Lauren Banker, the principal of Washington Elementary School in Summit, conducted a ceremony for the opening of a reader's theater, located just outside of the building where she works. The event took place by the theater. The theater consists of a stage slightly elevated above the ground with ten benches facing it.
Various members of the local community shared the responsibility of creating this new space. Banker, basic skills teacher Natalie Cassidy and librarian Cindy Hedin collaborated on the idea of crafting an outdoor theater for the school, according to Cassidy and Hedin. Banker said that funding for the project came from the Washington Elementary School PTA and the Summit Educational Foundation.
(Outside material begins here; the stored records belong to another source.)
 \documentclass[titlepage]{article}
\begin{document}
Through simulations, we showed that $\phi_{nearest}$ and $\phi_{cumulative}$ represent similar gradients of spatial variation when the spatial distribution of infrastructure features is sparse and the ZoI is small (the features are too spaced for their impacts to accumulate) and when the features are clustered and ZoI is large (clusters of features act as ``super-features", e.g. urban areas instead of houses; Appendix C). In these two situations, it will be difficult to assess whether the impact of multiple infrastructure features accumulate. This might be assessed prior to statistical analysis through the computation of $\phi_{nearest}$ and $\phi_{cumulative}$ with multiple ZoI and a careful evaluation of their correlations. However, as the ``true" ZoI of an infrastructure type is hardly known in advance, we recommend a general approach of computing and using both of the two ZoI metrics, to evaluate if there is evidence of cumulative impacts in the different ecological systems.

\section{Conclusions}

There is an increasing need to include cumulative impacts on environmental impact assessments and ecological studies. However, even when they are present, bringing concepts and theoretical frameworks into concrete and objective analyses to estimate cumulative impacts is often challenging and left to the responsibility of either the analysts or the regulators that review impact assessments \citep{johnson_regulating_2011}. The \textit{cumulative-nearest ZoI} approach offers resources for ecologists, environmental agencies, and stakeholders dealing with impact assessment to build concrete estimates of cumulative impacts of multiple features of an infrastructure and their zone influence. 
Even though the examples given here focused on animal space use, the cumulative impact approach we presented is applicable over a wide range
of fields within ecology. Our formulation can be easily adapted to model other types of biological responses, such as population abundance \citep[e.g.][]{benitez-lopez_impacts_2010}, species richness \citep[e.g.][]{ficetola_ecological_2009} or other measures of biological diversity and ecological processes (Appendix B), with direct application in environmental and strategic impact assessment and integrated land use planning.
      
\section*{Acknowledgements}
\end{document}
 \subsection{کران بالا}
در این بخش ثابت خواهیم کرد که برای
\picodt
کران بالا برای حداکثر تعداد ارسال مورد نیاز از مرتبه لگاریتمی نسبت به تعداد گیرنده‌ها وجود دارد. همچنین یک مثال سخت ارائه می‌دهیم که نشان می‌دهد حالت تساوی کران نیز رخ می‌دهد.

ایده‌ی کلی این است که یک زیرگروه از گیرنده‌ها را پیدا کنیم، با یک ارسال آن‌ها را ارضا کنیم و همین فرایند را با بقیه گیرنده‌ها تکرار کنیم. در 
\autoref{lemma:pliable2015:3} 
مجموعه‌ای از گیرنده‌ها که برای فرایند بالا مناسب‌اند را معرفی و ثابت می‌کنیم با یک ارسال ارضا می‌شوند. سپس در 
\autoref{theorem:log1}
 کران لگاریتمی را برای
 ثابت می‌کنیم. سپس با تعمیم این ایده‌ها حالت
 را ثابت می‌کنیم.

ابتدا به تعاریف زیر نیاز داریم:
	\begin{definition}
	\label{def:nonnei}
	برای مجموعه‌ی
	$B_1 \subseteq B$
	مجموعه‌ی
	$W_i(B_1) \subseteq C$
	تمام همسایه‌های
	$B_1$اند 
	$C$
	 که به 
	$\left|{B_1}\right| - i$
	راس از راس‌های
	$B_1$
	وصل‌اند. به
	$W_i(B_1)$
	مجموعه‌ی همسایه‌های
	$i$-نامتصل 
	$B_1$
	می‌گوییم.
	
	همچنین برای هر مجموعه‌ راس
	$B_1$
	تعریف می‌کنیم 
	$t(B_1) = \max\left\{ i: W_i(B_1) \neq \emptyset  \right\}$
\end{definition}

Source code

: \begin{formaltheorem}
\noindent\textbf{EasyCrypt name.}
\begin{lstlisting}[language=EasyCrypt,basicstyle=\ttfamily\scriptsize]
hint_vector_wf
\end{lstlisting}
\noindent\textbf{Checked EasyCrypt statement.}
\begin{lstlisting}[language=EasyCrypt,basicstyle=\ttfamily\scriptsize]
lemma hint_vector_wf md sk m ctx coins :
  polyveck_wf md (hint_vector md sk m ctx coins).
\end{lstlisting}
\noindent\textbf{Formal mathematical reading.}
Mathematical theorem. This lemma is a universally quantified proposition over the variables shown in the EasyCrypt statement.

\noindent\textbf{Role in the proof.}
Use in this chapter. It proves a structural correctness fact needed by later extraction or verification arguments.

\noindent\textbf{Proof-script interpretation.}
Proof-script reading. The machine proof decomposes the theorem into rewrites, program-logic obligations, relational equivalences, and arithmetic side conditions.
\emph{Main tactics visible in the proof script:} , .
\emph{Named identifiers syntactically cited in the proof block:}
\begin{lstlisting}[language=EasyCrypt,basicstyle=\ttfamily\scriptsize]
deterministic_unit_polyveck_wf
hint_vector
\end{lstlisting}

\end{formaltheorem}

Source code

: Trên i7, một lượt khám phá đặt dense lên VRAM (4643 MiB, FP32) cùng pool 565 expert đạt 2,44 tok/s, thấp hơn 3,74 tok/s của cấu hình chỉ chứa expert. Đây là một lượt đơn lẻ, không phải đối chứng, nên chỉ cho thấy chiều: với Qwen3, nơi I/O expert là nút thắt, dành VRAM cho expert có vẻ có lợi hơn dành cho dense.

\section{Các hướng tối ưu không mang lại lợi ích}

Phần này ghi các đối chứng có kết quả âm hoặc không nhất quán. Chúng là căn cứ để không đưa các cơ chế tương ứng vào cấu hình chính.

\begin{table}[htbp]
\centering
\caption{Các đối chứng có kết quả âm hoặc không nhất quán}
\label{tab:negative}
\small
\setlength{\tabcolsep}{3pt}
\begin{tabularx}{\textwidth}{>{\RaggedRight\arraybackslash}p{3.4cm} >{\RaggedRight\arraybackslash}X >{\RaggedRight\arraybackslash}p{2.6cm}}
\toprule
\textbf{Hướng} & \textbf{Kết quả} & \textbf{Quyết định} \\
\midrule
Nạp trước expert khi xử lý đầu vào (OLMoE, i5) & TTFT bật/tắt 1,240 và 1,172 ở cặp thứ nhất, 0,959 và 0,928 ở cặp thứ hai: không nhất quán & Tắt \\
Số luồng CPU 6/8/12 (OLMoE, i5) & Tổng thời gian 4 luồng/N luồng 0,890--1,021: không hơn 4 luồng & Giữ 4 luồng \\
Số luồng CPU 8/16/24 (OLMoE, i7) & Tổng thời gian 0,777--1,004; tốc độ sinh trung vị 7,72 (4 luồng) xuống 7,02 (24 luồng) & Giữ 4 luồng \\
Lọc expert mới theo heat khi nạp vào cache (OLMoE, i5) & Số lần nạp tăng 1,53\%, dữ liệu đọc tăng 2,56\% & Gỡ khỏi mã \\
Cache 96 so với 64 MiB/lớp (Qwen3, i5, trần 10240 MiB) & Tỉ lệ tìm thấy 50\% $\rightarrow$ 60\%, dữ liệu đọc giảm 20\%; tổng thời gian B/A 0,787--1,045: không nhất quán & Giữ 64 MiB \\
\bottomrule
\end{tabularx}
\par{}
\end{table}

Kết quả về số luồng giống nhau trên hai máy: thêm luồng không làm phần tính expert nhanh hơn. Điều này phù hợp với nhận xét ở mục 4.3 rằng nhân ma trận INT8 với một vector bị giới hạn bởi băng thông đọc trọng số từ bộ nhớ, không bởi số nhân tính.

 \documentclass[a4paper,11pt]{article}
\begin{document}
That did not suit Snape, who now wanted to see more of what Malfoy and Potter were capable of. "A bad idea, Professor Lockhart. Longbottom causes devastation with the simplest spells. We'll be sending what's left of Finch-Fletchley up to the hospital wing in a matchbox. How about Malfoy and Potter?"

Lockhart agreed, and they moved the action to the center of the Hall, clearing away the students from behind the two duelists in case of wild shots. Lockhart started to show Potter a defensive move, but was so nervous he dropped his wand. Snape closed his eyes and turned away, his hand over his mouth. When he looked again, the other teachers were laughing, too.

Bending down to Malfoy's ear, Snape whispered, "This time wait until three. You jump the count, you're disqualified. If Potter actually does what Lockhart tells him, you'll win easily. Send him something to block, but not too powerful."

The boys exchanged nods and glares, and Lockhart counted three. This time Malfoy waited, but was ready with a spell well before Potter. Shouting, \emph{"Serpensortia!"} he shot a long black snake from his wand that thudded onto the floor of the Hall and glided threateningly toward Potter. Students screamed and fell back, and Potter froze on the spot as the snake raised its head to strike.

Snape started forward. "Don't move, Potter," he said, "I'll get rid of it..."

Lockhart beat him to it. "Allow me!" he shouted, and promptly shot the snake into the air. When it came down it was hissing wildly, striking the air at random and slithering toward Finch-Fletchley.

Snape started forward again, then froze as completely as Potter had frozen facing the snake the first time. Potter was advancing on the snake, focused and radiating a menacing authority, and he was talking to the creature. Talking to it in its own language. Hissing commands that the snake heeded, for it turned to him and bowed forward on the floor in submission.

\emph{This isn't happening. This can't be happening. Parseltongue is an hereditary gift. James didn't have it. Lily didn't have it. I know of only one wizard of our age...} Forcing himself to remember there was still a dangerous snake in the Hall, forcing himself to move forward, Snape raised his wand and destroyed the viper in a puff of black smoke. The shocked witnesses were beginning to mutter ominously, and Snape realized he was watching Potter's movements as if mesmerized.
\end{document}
According to a press release provided at the event, Halls Garden Center in Berkeley Heights and Home Depot also provided support for building the theater.
Several volunteers constructed the theater, the bulk of the work completed by residents Ed McDonnell and Perry Zipf, according to Banker. "They physically built this for us," Banker said. "We didn't have to hire a contractor." According to Hedin, McDonnell's and Zipf's efforts were paramount to the success of the project. "They deserve a whole lot of credit," Hedin said.
The completed theater was used by students of Washington Elementary School during the ceremony to demonstrate their artistic skills to the people attending the event. With student Christian Greer playing a guitar, a selected choir of children sang for the audience. Afterwards, Joanne Balzano's first-grade students performed a rendition of the well-known story, "Jack and the Beanstalk." Cheryl Brennan's fifth-grade students presented last, performing Judith Voirst's poem, "If I Were in Charge of the World."
The theater will be home to more than this ceremony, according to Banker. She said that the space will be used by students in all grade levels of Washington Elementary School for various academic activities, including performing projects and observing nature. While budget cuts in the state may bring down the curtains for programs in other schools, Washington has different plans for their stage.